Mais comment ce réflexe s’est-il ancré dans les habitudes ? Est-il volontaire, indifférent ou contraint par les réalités urbaines ?
« La rue est déjà sale, un déchet de plus ne change rien »
Au quartier Mongo, à la place où est érigée la statue "Koko Matete", Pascal, motard de 34 ans, observe les passants. Quand on lui demande pourquoi il jette parfois ses emballages dans la rue, il hausse les épaules : « Honnêtement, on trouve la rue déjà sale. Si tu arrives et que tu vois des montagnes de déchets, tu te dis que la quantité de déchets supplémentaire ou non ne fera aucune différence.
Son propos revient souvent dans les conversations. Le sentiment d’abandon et de fatalisme semble façonner le comportement collectif. Pour le professeur Lubo, sociologue (UNIKIN), ce réflexe s’explique par une forme "d’accoutumance sociale". « Quand l’environnement est constamment dégradé, la population se désensibilise.
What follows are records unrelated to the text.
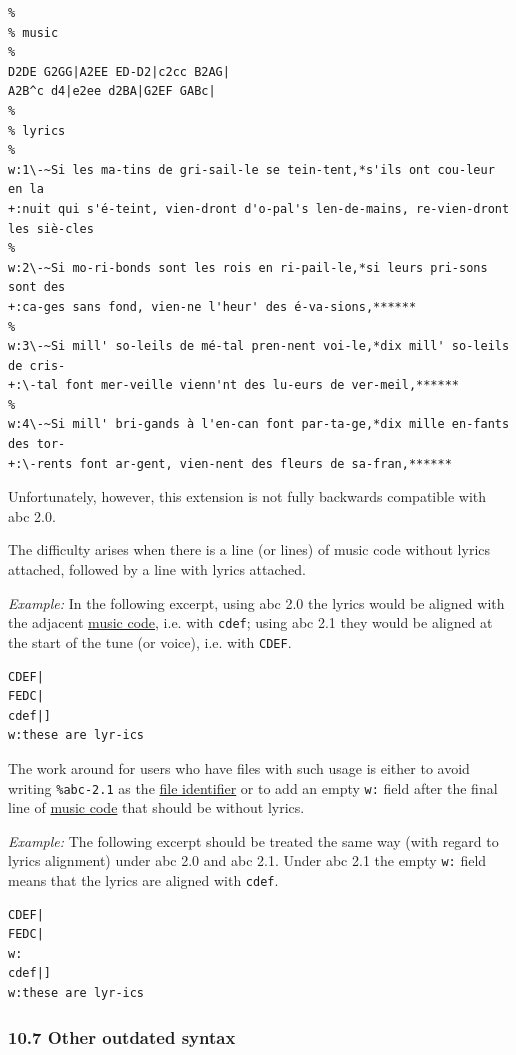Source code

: \documentclass[oneside]{book}
\begin{document}
\begin{verbatim}
%
% music
%
D2DE G2GG|A2EE ED-D2|c2cc B2AG|
A2B^c d4|e2ee d2BA|G2EF GABc|
%
% lyrics
%
w:1\-~Si les ma-tins de gri-sail-le se tein-tent,*s'ils ont cou-leur en la
+:nuit qui s'é-teint, vien-dront d'o-pal's len-de-mains, re-vien-dront les siè-cles
%
w:2\-~Si mo-ri-bonds sont les rois en ri-pail-le,*si leurs pri-sons sont des
+:ca-ges sans fond, vien-ne l'heur' des é-va-sions,******
%
w:3\-~Si mill' so-leils de mé-tal pren-nent voi-le,*dix mill' so-leils de cris-
+:\-tal font mer-veille vienn'nt des lu-eurs de ver-meil,******
%
w:4\-~Si mill' bri-gands à l'en-can font par-ta-ge,*dix mille en-fants des tor-
+:\-rents font ar-gent, vien-nent des fleurs de sa-fran,******
\end{verbatim}

Unfortunately, however, this extension is not fully backwards compatible
with abc 2.0.

The difficulty arises when there is a line (or lines) of music code
without lyrics attached, followed by a line with lyrics attached.

\emph{Example:} In the following excerpt, using abc 2.0 the lyrics would
be aligned with the adjacent
\protect\hyperlink{music_code_definition}{music code}, i.e. with
\texttt{cdef}; using abc 2.1 they would be aligned at the start of the
tune (or voice), i.e. with \texttt{CDEF}.

\begin{verbatim}
CDEF|
FEDC|
cdef|]
w:these are lyr-ics
\end{verbatim}

The work around for users who have files with such usage is either to
avoid writing \texttt{\%abc-2.1} as the
\protect\hyperlink{abc_file_identification}{file identifier} or to add
an empty \texttt{w:} field after the final line of
\protect\hyperlink{music_code_definition}{music code} that should be
without lyrics.

\emph{Example:} The following excerpt should be treated the same way
(with regard to lyrics alignment) under abc 2.0 and abc 2.1. Under abc
2.1 the empty \texttt{w:} field means that the lyrics are aligned with
\texttt{cdef}.

\begin{verbatim}
CDEF|
FEDC|
w:
cdef|]
w:these are lyr-ics
\end{verbatim}

\hypertarget{other_outdated_syntax}{\subsubsection{10.7 Other outdated
syntax}\label{other_outdated_syntax}}
\end{document}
Le geste de jeter ne provoque plus de culpabilité, car le décor lui-même le banalise ».
« Je fais comment ? Des poubelles publiques, il n’y en a presque pas. Tu peux regarder autour de toi pour avoir la réponse. Même quand tu veux faire bien, tu ne sais pas où mettre le déchet. Donc on finit par laisser tomber », lance maman Chantal, trouvée devant son étal de beignets à Lemba.
Dans la plupart des quartiers, on observe un manque criant d’infrastructures d’assainissement. Les poubelles publiques sont rares, souvent pleines à craquer, et il arrive même qu’elles soient volées ou brûlées.
D’après un urbaniste de la ville-province ayant requis l’anonymat, la collecte des déchets demeure largement insuffisante. « Tant que la ville n’assure pas une chaîne efficace, de la mise à disposition de poubelles à la collecte régulière et au traitement des déchets, la charge repose presque entièrement sur les citoyens. Et cela crée un cercle vicieux ».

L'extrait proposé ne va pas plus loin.